UN CONTRAT EST UN CONTRAT ! Me Sylvie Bouvette Experte invitée

Me Sylvie Bouvette est avocate associée chez Borden Ladner Gervais LLP / S.E.N.C.R.L., S.R.L. Elle représente des vendeurs, des acheteurs, des coentrepreneurs, des prêteurs et des emprunteurs dans le cadre de transactions et de financements immo­ biliers. Elle a été sélectionnée par ses pairs pour figurer dans l’édition 2016 de The Best Lawyers in Canada® dans la catégorie droit immobilier.

La Cour suprême vient de se prononcer dans un litige opposant depuis des années Churchill Falls (Labrador) Corporation Limited et Hydro-Québec1 relativement au contrat qui lie ces parties depuis 1969. Bien que le litige, à proprement dit, ne touche pas à l’immobilier, les principes de négociation de contrats peuvent trouver application pour une panoplie de situations liées aux contrats immobiliers.

LES FAITS PERTINENTS Le contrat (le « Contrat ») signé en 1969 par Churchill Falls (Labrador) Corporation Limited (« CFLCo ») obligeait Hydro-Québec à acheter, sur une période de 65 ans, la majeure partie de l’électricité produite par la centrale hydro­ électrique devant être construite par CFLCo. Le tarif payable par Hydro-Québec pour l’achat de cette électricité est fixé par le Contrat. Toutefois, ce tarif s’est retrouvé, plus tard, bien en deçà des prix payables selon le marché.

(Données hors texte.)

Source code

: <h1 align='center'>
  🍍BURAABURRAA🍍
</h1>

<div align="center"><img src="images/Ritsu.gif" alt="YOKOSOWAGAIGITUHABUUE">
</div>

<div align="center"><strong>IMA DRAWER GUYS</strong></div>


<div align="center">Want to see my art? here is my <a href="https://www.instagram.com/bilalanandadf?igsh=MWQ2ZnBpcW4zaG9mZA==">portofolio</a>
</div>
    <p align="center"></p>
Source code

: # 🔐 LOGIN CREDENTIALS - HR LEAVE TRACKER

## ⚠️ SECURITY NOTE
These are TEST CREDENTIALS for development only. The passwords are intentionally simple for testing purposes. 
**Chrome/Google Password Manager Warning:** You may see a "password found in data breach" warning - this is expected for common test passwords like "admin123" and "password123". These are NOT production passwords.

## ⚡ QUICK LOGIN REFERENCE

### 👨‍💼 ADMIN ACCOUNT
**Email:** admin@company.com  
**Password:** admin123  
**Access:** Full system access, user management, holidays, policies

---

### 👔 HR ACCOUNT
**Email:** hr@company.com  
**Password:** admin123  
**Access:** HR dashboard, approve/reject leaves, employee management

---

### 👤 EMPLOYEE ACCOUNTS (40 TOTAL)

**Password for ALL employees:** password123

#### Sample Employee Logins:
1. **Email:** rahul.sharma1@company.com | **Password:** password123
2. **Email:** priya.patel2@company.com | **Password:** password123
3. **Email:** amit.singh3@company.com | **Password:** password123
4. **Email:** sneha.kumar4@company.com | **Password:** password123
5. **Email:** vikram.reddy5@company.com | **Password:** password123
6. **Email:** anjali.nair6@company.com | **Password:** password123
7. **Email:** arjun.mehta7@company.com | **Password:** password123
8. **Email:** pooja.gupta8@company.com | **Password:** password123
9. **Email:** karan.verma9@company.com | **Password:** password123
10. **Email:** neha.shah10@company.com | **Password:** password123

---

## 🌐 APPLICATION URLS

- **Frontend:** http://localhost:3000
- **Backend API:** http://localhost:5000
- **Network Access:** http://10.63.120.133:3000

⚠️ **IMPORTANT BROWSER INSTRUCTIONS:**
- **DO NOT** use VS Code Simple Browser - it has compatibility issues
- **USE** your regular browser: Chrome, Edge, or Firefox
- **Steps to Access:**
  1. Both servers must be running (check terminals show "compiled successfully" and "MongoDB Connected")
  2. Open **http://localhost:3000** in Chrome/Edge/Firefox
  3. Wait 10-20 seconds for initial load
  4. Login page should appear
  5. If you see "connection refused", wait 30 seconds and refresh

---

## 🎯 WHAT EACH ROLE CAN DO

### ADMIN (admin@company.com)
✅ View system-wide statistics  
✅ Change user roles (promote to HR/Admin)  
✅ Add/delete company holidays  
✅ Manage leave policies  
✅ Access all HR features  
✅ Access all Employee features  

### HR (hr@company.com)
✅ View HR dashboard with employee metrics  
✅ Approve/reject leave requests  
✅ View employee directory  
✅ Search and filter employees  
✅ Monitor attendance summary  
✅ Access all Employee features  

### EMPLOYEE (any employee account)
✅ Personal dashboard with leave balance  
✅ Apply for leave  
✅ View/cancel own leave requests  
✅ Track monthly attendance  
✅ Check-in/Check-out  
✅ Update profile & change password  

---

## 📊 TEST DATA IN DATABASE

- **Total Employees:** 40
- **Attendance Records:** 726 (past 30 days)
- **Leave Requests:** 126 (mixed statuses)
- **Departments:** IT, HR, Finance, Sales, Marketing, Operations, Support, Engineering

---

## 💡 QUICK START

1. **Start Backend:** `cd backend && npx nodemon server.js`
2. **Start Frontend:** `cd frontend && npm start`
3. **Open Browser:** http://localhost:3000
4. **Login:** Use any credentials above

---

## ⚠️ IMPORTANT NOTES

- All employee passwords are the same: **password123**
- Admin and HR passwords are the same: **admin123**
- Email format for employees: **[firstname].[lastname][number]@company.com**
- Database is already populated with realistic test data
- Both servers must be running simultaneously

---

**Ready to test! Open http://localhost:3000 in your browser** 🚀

CFLCo a donc demandé aux tribunaux d’imposer une renégociation du Contrat pour mieux répartir les bénéfices, alléguant qu’HydroQuébec aurait une telle obligation, soit selon les règles générales de bonne foi, soit selon la théorie d’« imprévision ». La cause fait état de divers arguments qui ne seront pas tous repris ici, sauf ceux qui peuvent intéresser nos lecteurs en matière contractuelle. Il faut d’abord souligner que, dans les années 1960, CFLCo n’avait trouvé qu’Hydro-Québec comme cocontractant prêt tant à s’engager à long terme pour l’acquisition de l’électricité devant être produite qu’à supporter la majorité des risques liés au développement de la centrale hydroélectrique. Ainsi, à l’époque, en plus de s’engager comme acheteur à long terme de l’électricité produite, Hydro-Québec a garanti tout dépassement des coûts de construction de la centrale, ce qui a permis à CFLCo  d’obtenir le financement requis pour la réalisation du projet, financement qui n’aurait pas été possible sans les engagements d’Hydro-Québec.

1. 2018 CSC 46.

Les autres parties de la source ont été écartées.